#### Entries supplied ####

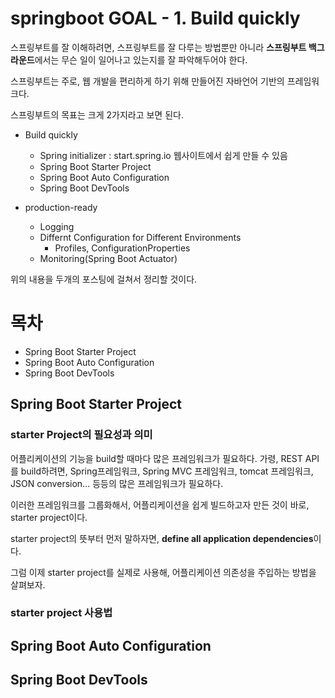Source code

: # springboot GOAL - 1. Build quickly

스프링부트를 잘 이해하려면, 스프링부트를 잘 다루는 방법뿐만 아니라 **스프링부트 백그라운드**에서는 무슨 일이 일어나고 있는지를 잘 파악해두어야 한다.

스프링부트는 주로, 웹 개발을 편리하게 하기 위해 만들어진 자바언어 기반의 프레임워크다. 

스프링부트의 목표는 크게 2가지라고 보면 된다.

- Build quickly
    - Spring initializer : start.spring.io 웹사이트에서 쉽게 만들 수 있음
    - Spring Boot Starter Project
    - Spring Boot Auto Configuration
    - Spring Boot DevTools

- production-ready
    - Logging
    - Differnt Configuration for Different Environments
        - Profiles, ConfigurationProperties
    - Monitoring(Spring Boot Actuator)

위의 내용을 두개의 포스팅에 걸쳐서 정리할 것이다.

# 목차

- Spring Boot Starter Project
- Spring Boot Auto Configuration
- Spring Boot DevTools

## Spring Boot Starter Project

### starter Project의 필요성과 의미

어플리케이션의 기능을 build할 때마다 많은 프레임워크가 필요하다. 가령, REST API를 build하려면, Spring프레임워크, Spring MVC 프레임워크, tomcat 프레임워크, JSON conversion... 등등의 많은 프레임워크가 필요하다.

이러한 프레임워크를 그룹화해서, 어플리케이션을 쉽게 빌드하고자 만든 것이 바로, starter project이다. 

starter project의 뜻부터 먼저 말하자면, **define all application dependencies**이다.

그럼 이제 starter project를 실제로 사용해, 어플리케이션 의존성을 주입하는 방법을 살펴보자.

### starter project 사용법

## Spring Boot Auto Configuration

## Spring Boot DevTools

####

◆ What the task requires:
Tell how many lines of the data include the word "Auto", and nothing else.

◆ Your solution:
3